WHAT IS NEEDED: Scan the data below for the string "Outnyttja". Show every line where it turns up.

MATERIAL FOR THIS TASK:
◇ ◇ ◇ ◇ ◇ ◇ ◇
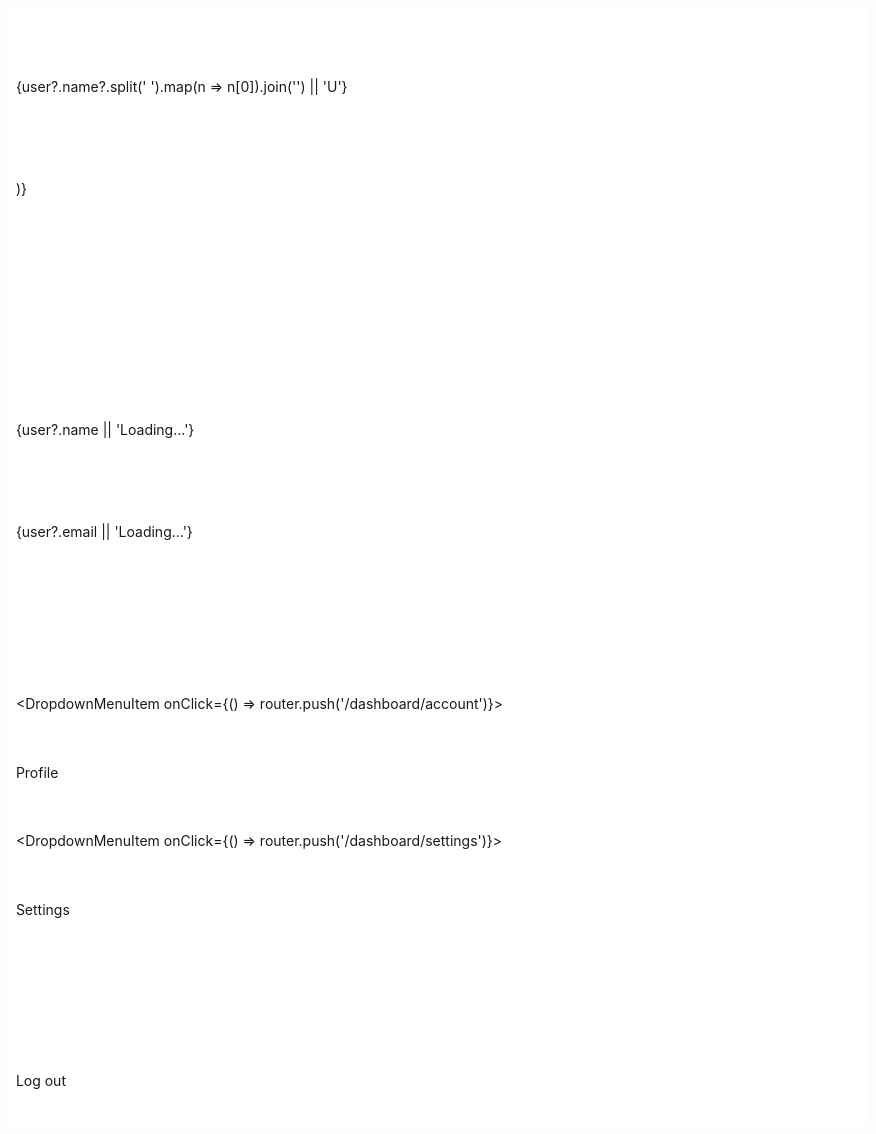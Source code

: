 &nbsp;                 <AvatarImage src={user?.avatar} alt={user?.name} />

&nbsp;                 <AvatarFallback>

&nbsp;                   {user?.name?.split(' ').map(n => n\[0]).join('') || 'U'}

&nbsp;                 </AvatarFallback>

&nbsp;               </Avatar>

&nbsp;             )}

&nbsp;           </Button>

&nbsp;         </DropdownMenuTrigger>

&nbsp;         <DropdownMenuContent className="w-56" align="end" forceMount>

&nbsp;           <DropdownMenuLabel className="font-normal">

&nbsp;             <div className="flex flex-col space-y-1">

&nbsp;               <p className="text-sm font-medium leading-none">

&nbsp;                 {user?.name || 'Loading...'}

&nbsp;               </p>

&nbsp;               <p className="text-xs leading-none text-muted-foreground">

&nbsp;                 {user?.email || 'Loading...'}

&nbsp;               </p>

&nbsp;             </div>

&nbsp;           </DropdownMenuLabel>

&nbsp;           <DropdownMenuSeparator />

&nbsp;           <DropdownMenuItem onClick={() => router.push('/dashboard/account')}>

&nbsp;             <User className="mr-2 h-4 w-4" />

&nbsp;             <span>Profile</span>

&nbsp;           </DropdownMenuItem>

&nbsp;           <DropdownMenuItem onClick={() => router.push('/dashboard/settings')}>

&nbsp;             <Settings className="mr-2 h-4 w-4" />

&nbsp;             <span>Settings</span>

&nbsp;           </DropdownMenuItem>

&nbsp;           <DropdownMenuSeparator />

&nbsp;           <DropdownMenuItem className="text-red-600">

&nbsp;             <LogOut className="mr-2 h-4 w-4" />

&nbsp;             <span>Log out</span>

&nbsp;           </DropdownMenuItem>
◇ ◇ ◇ ◇ ◇ ◇ ◇
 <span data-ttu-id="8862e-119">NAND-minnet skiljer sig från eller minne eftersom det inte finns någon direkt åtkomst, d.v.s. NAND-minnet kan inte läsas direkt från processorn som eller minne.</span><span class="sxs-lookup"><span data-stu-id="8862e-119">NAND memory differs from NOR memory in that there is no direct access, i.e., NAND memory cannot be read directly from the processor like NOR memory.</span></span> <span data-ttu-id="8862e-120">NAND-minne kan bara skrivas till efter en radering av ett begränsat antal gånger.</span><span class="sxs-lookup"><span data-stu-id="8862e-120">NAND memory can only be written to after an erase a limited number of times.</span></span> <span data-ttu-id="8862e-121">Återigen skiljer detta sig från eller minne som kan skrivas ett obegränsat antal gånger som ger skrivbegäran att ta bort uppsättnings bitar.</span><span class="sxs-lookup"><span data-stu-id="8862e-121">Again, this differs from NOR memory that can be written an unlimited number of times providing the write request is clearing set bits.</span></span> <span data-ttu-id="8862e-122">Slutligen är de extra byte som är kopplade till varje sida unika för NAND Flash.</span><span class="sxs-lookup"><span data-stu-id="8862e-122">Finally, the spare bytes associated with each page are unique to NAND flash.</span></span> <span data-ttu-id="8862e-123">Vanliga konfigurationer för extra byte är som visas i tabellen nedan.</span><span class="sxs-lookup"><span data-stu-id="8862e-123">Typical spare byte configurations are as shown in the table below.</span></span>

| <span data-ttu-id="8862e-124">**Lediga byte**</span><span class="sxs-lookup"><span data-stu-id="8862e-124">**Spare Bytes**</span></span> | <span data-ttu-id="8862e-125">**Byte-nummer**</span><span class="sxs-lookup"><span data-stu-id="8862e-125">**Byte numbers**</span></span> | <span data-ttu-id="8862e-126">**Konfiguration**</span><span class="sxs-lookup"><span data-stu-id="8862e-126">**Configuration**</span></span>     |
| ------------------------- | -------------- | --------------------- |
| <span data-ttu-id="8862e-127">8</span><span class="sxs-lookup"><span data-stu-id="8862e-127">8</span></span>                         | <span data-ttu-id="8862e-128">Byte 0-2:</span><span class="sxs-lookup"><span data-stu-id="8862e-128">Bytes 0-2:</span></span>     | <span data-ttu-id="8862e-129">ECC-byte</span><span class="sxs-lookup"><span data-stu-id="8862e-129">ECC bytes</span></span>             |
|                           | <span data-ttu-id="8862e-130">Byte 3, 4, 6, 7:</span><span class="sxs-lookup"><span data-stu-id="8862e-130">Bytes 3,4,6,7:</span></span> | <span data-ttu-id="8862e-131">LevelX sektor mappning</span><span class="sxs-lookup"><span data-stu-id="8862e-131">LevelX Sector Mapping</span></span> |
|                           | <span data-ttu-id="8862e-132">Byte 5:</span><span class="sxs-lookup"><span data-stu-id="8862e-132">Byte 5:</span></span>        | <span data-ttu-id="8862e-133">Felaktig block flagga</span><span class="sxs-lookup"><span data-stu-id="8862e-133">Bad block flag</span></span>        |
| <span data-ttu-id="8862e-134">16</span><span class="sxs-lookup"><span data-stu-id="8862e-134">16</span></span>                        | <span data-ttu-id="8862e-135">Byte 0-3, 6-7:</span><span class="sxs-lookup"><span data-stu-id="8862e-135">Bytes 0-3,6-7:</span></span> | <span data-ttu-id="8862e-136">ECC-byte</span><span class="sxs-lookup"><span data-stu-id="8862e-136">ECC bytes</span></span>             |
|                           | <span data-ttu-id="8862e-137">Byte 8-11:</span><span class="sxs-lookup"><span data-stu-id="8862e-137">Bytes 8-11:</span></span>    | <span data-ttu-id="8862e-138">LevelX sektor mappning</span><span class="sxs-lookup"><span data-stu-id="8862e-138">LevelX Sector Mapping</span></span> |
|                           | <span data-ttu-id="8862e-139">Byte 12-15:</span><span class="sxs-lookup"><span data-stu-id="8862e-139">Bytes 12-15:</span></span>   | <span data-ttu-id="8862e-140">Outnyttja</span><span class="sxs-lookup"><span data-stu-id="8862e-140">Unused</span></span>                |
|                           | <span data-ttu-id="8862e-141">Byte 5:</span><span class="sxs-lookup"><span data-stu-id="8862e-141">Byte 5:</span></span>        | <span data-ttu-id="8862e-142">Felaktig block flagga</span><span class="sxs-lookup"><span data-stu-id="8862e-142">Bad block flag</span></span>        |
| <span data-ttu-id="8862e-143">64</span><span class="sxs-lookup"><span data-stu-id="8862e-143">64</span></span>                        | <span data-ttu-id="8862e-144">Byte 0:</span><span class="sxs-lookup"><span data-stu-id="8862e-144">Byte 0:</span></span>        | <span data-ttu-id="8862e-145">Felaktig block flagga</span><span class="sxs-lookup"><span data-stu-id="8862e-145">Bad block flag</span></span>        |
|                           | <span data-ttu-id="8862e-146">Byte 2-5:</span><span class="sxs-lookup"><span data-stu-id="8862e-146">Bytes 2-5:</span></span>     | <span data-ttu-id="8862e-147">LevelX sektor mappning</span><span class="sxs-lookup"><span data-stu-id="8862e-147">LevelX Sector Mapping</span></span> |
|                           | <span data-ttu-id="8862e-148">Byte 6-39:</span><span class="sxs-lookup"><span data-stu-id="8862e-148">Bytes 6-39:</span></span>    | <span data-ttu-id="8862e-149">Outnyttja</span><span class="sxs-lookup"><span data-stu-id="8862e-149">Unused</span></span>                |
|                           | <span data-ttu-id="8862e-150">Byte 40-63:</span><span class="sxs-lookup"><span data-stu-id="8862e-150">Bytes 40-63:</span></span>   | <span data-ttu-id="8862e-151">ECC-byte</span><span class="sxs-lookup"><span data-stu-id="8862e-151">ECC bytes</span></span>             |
◇ ◇ ◇ ◇ ◇ ◇ ◇
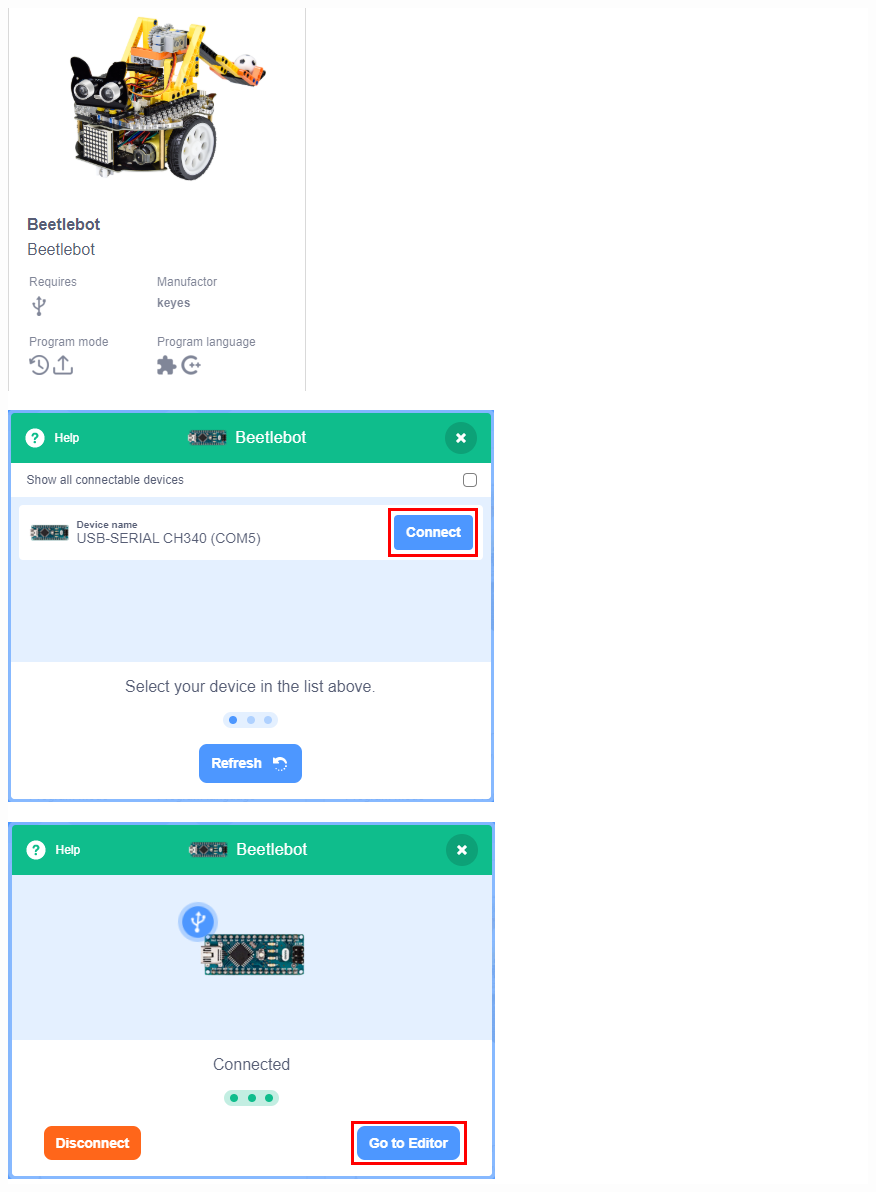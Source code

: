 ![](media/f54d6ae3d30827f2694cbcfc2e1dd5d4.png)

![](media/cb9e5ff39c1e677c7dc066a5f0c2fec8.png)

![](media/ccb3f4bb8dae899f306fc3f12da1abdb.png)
◇ ◇ ◇ ◇ ◇ ◇ ◇
RESULT:
|                           | <span data-ttu-id="8862e-139">Byte 12-15:</span><span class="sxs-lookup"><span data-stu-id="8862e-139">Bytes 12-15:</span></span>   | <span data-ttu-id="8862e-140">Outnyttja</span><span class="sxs-lookup"><span data-stu-id="8862e-140">Unused</span></span>                |
|                           | <span data-ttu-id="8862e-148">Byte 6-39:</span><span class="sxs-lookup"><span data-stu-id="8862e-148">Bytes 6-39:</span></span>    | <span data-ttu-id="8862e-149">Outnyttja</span><span class="sxs-lookup"><span data-stu-id="8862e-149">Unused</span></span>                |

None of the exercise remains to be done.